Within strictly defined limits, the protocol permits the dose escalation committee to amend the dose escalation rules, doses proposed in the study protocol and to change the timing of or to add additional assessments following review of the safety, tolerability and plasma DS-1971a concentration data. The decisions to change the doses will be documented in the minutes of the dose escalation committee.

Study Timeline

• Study Start: 2015-09
• Study First Submitted: 2015-09-28
• Study First Submitted QC: 2015-09-29
• Study First Posted: 2015-10-01
• Primary Completion: 2015-12
• Study Completion: 2015-12
• Status Verified: 2017-04
• Last Update Submitted: 2017-04-27
• Last Update Posted: 2017-04-28

Recruitment & Eligibility

• Status: COMPLETED
• Sex: All
• Target Recruitment: 25

Inclusion Criteria

• Healthy male and female subjects aged 18 years to 65 years.

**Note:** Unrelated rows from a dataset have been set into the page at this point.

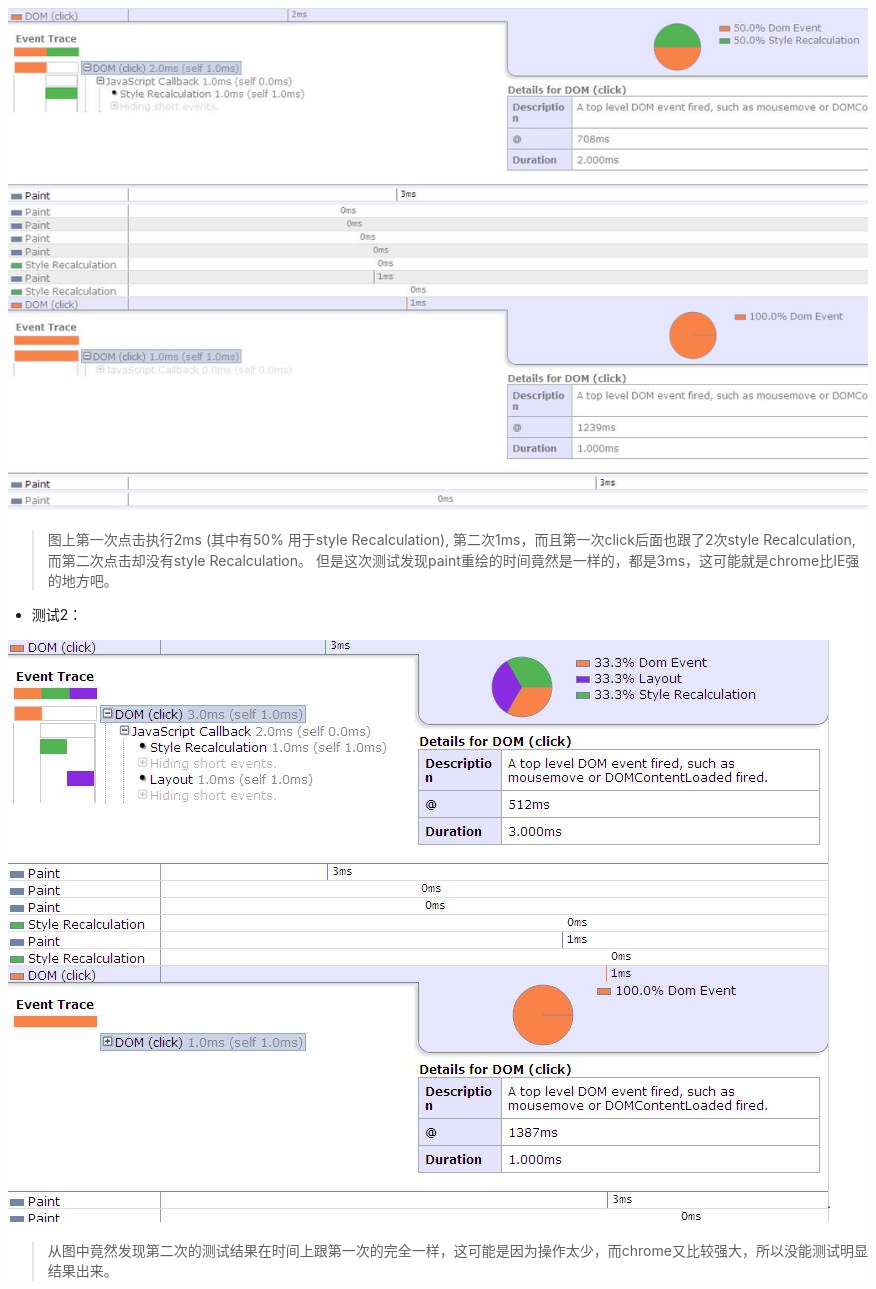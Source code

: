 ![](img/5.jpg)
>图上第一次点击执行2ms (其中有50% 用于style Recalculation), 第二次1ms，而且第一次click后面也跟了2次style Recalculation,而第二次点击却没有style Recalculation。
> 但是这次测试发现paint重绘的时间竟然是一样的，都是3ms，这可能就是chrome比IE强的地方吧。

+ 测试2：

![](img/6.jpg)
>从图中竟然发现第二次的测试结果在时间上跟第一次的完全一样，这可能是因为操作太少，而chrome又比较强大，所以没能测试明显结果出来。<br/>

• A body mass index (BMI) in the range 18 kg/m2 to 30 kg/m2, inclusive, and weighing between 50 kg and 100 kg, inclusive at screening. BMI is calculated as weight [kg]/(height [m])2.

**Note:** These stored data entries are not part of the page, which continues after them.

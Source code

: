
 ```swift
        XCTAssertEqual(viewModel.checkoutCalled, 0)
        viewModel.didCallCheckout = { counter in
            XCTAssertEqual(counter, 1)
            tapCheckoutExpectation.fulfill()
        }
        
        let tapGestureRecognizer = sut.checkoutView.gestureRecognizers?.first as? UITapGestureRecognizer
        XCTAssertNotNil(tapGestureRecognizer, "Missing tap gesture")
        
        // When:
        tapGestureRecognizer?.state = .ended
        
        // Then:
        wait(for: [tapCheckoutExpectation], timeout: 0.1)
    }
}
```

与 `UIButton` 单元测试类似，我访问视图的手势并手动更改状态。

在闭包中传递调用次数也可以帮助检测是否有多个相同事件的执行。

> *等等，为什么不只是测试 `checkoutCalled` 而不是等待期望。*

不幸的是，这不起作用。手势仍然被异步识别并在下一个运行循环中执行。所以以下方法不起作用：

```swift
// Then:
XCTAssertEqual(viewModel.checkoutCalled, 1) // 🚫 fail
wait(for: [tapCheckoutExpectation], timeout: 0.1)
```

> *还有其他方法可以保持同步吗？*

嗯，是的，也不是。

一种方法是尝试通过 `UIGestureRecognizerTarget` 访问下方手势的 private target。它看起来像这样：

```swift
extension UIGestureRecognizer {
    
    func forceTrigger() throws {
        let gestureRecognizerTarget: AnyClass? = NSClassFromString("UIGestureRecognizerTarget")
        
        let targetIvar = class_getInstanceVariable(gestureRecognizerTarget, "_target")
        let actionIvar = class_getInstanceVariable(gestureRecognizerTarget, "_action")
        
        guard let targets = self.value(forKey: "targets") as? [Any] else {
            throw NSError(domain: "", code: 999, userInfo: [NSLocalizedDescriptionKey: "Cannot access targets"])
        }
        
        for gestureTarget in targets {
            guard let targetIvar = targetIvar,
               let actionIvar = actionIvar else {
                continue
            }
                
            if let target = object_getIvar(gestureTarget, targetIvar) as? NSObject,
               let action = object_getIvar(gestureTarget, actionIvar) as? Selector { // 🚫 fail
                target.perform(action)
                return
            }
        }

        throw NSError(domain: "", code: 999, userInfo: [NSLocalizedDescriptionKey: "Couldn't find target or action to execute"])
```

• Female subjects must be of non-childbearing potential as follows:

  • Must be postmenopausal (the last menstrual period was at least 12 months before Screening, and a follicle stimulating hormone [FSH] test at Screening confirms postmenopausal status); or
  • Must be surgically sterile having undergone hysterectomy, bilateral oophorectomy, bilateral salpingectomy and/or bilateral tubal ligation.

• Willing to comply with all study restrictions, including the use of contraception, concomitant medication, and dietary and lifestyle restrictions.

• Sufficient intelligence to understand the nature of the study and any hazards of participating in it. Ability to communicate satisfactorily with the Investigator and to participate in, and comply with requirements of, the entire study.

• Have given written consent to participate in the study after reading the ICF, and after having the opportunity to discuss the study with the Investigator or his delegate.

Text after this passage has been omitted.